Pemahaman ini lah yang kemudian menjadi inspirasi utama bagi seorang Sidik untuk melahirkan berbagai karya seni lukis yang konteks permasalahannya selalu berangkat dan melibatkan alam semesta dengan makhluk hidup yang lebih kecil, seperti manusia, hewan, dan tumbuhan, atau menurut pemahamannya hal ini mirip seperti konsep dalam kepercayaan masyarakat Jawa (Kejawen), yakni Jagat Gedhe (alam semesta) dan Jagat Cilik (manusia).
Dalam mendapatkan pemahaman mengenai ajaran Taoisme beserta dengan ajaran filsafat lainnya, Sidik mengakui jika ilmu-ilmunya itu diperoleh dari ayahnya yang berprofesi sebagai seorang pengusaha kecap dan tabib (sinse). Sidik dibesarkan dari keluarga dengan dua budaya, yakni Tionghoa dari ayahnya yang bernama Bhe Hwie Kwan dan Jawa dari ibunya yang bernama Juniati, yang ternyata merupakan keturunan dari Sri Sultan Hameng Kubowono I.
Sidik dibesarkan dengan tata cara hidup ala budaya Jawa Malang. Namun, identitas Tionghoanya tetap dijunjung dengan sangat baik melalui pendidikan formalnya di Sekolah Rakyat (SR) milik orang Tionghoa dan pendidikan informalnya melalui membaca buku-buku sastra Tionghoa; belajar bahasa Mandarin, belajar menulis kaligrafi Tiongkok dengan menggunakan pit; serta belajar kesehatan jasmani dan rohani ala Tiongkok bernama Qi Gong.
Sidik cukup beruntung karena tetap mampu mendapatkan pendidikan formal di tengah keadaan perang dan penjajahan Belanda serta Jepang di Indonesia. Selama masa-masa sulit itu, Sidik juga bertemu dengan seorang Banthe (Biksu) asal Maluku bernama Banthe Akajinamito. Pertemuannya dengan Banthe Akajinamito semakin membuka wawasan Sidik terhadap berbagai karya filsafat Tiongkok, salah satunya adalah Taoisme.
Dari pertemuan tersebut, Sidik perlahan semakin mencintai ajaran Taoisme. Ajaran ini juga lah yang membuatnya tetap tegar dan kuat melihat berbagai gejolak sosial yang terjadi di keluarga dan kotanya kala itu, seperti ayahnya yang diinternir oleh Jepang, meningkatnya kasus kekerasan, meningkatnya angka kriminalitas, tidak tersedianya pangan yang layak bagi masyarakat luas, tidak adanya pakaian yang layak, dan lainnya.

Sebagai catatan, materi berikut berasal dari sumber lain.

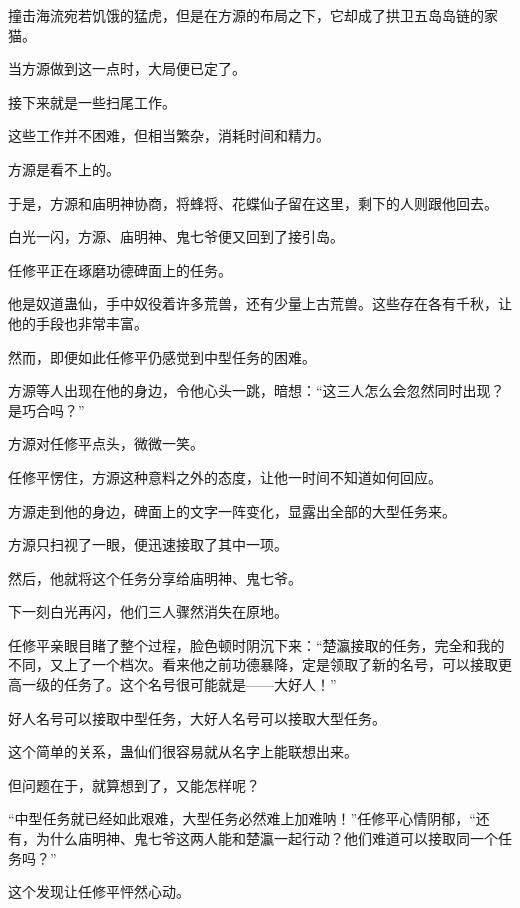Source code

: 
\begin{this_body}



撞击海流宛若饥饿的猛虎，但是在方源的布局之下，它却成了拱卫五岛岛链的家猫。

当方源做到这一点时，大局便已定了。

接下来就是一些扫尾工作。

这些工作并不困难，但相当繁杂，消耗时间和精力。

方源是看不上的。

于是，方源和庙明神协商，将蜂将、花蝶仙子留在这里，剩下的人则跟他回去。

白光一闪，方源、庙明神、鬼七爷便又回到了接引岛。

任修平正在琢磨功德碑面上的任务。

他是奴道蛊仙，手中奴役着许多荒兽，还有少量上古荒兽。这些存在各有千秋，让他的手段也非常丰富。

然而，即便如此任修平仍感觉到中型任务的困难。

方源等人出现在他的身边，令他心头一跳，暗想：“这三人怎么会忽然同时出现？是巧合吗？”

方源对任修平点头，微微一笑。

任修平愣住，方源这种意料之外的态度，让他一时间不知道如何回应。

方源走到他的身边，碑面上的文字一阵变化，显露出全部的大型任务来。

方源只扫视了一眼，便迅速接取了其中一项。

然后，他就将这个任务分享给庙明神、鬼七爷。

下一刻白光再闪，他们三人骤然消失在原地。

任修平亲眼目睹了整个过程，脸色顿时阴沉下来：“楚瀛接取的任务，完全和我的不同，又上了一个档次。看来他之前功德暴降，定是领取了新的名号，可以接取更高一级的任务了。这个名号很可能就是——大好人！”

好人名号可以接取中型任务，大好人名号可以接取大型任务。

这个简单的关系，蛊仙们很容易就从名字上能联想出来。

但问题在于，就算想到了，又能怎样呢？

“中型任务就已经如此艰难，大型任务必然难上加难呐！”任修平心情阴郁，“还有，为什么庙明神、鬼七爷这两人能和楚瀛一起行动？他们难道可以接取同一个任务吗？”

这个发现让任修平怦然心动。


\end{this_body}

"Semua saat itu serba susah. Masyarakat Malang hanya bisa makan dedak dan pakai baju yang dibuat dari karung goni. Angka pencurian juga terus naik karena masalah ekonomi dan banyaknya kasus kekerasan yang menyasar pada orang Tionghoa," tutur Sidik.
Perjalanan Menuju Kanvas Pertama
Setelah berakhirrnya era penjajahan, Sidik perrlahan mulai menata kembali kehidupannya yang hancur akibat kesulitan ekonomi dan sosial selama masa penjajahan. Di tahun 1963, Sidik bekerja sebagai seorang guru di sebuah Sekolah Dasar (SD) berbahasa Mandarin selama kurang lebih tiga tahun lamanya. Karirnya itu berlangsung pendek karena gejolak politik akibat meletusnya peristiwa G-30S/PKI pada tahun 1965.
Sidik bercerita bahwa saat itu ada begitu banyak masyarakat Tionghoa yang dipersekusi karena adanya anggapa bahwa paham komunisme berasal dari pengaruh PKT (Partai Komunis Tiongkok). Sehingga, saat itu ada banyak masyarakat Tionghoa yang dipersekusi dan dipersulit secara ekonomi. Di tahun 1968, Sidik hijrah ke Jakarta dan bekerja di Bank Pembangunan Ekonomi Indonesia milik salah satu sanak familinya.